If you’re currently insured, the best course of action is to protect that policy:

  • Avoid missed payments or lapses — even one missed renewal can make you ineligible for reinstatement.
  • Review your coverage annually to ensure it reflects rebuilding costs and updated risks.
  • Work with a licensed insurance broker who can monitor changes and help you explore private alternatives if your carrier exits.

What the State Is Doing

The California Department of Insurance, led by Commissioner Ricardo Lara, says it has been working closely with State Farm to manage the fallout from this announcement.

The department released a statement reminding affected policyholders that help is available:


“If you are an affected State Farm customer, you can contact the Department of Insurance at 800-927-4357 or visit insurance.ca.gov for assistance.”

Lara’s office has also emphasized its commitment to implementing the Sustainable Insurance Strategy — a regulatory overhaul designed to modernize rate-setting and bring insurers back into the market.

One key element of that plan, set to roll out in 2024, will allow insurers to use forward-looking catastrophe modeling to better price wildfire risk — something that could eventually reduce volatility and encourage reentry.


“We’re seeing that as these regulations start going into place, and as carriers start entering the market and competing with one another, premiums will start coming down,” Susman explained in an earlier ABC10 interview.

The Bigger Picture: A System at Its Breaking Point

State Farm’s latest pullback underscores the fragility of California’s insurance ecosystem.

For decades, Proposition 103 — the 1988 law that requires insurers to get state approval for rate increases — has served as a consumer safeguard. But many industry experts now argue it’s ill-suited for a climate-driven risk environment where historical data no longer predicts future loss patterns.

That disconnect has led to a vicious cycle:

  1. Insurers can’t charge enough to cover projected risks.
  2. They stop writing or renewing policies.
  3. The FAIR Plan expands — but with higher rates and limited coverage.

Unless regulatory reform catches up with reality, California could face what some analysts call an “insurance availability crisis.”

What Homeowners Should Do Now

If you receive a non-renewal notice from State Farm or any other insurer, here are your next steps:

1. Contact Your Agent Immediately

Ask whether there are private-market alternatives available. Independent brokers can often access regional or specialty carriers that still write policies in your area.

2. Apply for the FAIR Plan if Needed

If no private options exist, apply through the California FAIR Plan Association. You can also purchase a Difference-in-Conditions (DIC) policy to supplement FAIR Plan coverage for water damage, theft, and liability.
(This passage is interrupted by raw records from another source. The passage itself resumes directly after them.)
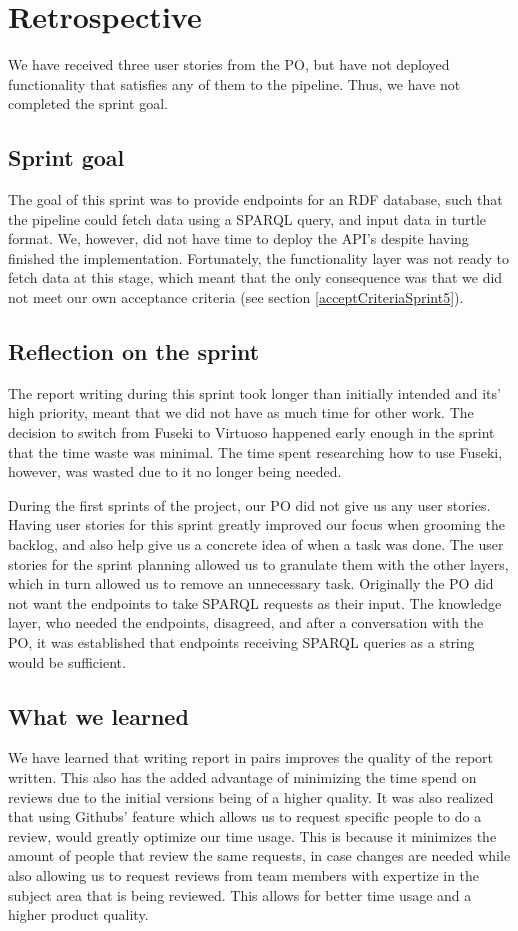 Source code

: \section{Retrospective}
We have received three user stories from the PO, but have not deployed functionality that satisfies any of them to the \knox{} pipeline. Thus, we have not completed the sprint goal.

\subsection{Sprint goal}
The goal of this sprint was to provide endpoints for an RDF database, such that the \knox{} pipeline could fetch data using a SPARQL query, and input data in turtle format. We, however, did not have time to deploy the API's despite having finished the implementation. Fortunately, the functionality layer was not ready to fetch data at this stage, which meant that the only consequence was that we did not meet our own acceptance criteria (see section \ref{acceptCriteriaSprint5}).

\subsection{Reflection on the sprint}
The report writing during this sprint took longer than initially intended and its' high priority, meant that we did not have as much time for other work.
The decision to switch from Fuseki to Virtuoso happened early enough in the sprint that the time waste was minimal. The time spent researching how to use Fuseki, however, was wasted due to it no longer being needed.

During the first sprints of the project, our PO did not give us any user stories. Having user stories for this sprint greatly improved our focus when grooming the backlog, and also help give us a concrete idea of when a task was done. 
The user stories for the sprint planning allowed us to granulate them with the other layers, which in turn allowed us to remove an unnecessary task. Originally the PO did not want the endpoints to take SPARQL requests as their input.
The knowledge layer, who needed the endpoints, disagreed, and after a conversation with the PO, it was established that endpoints receiving SPARQL queries as a string would be sufficient.

\subsection{What we learned}
We have learned that writing report in pairs improves the quality of the report written. This also has the added advantage of minimizing the time spend on reviews due to the initial versions being of a higher quality.
It was also realized that using Githubs' feature which allows us to request specific people to do a review, would greatly optimize our time usage. This is because it minimizes the amount of people that review the same requests, in case changes are needed while also allowing us to request reviews from team members with expertize in the subject area that is being reviewed. This allows for better time usage and a higher product quality.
3. Document Mitigation Measures

Keep records of any wildfire mitigation, home-hardening upgrades, or defensible-space certifications. These can help when seeking new coverage or applying for discounts once competition returns.

4. Stay Informed

Follow updates from the Department of Insurance and local news outlets. Policy conditions and market participation are changing rapidly.

The Bottom Line: A Transitional Year

State Farm’s decision to non-renew 72,000 policies is a symptom of a deeper, systemic imbalance — one that will take time and policy reform to fix.

The coming year will be a transitional period for California’s insurance market. As new modeling rules and regulatory reforms roll out, experts anticipate that more insurers will eventually return — but homeowners should brace for continued turbulence in the meantime.


“Don’t wait for your policy to expire,” ABC10 warned. “If you’ve got new coverage, take it. Even if you overlap for a couple of months — just have it. Because finding coverage right now is the hardest it’s ever been.”

For California homeowners, that advice couldn’t be more relevant. In an unpredictable insurance landscape, stability — even temporary — is something worth holding onto.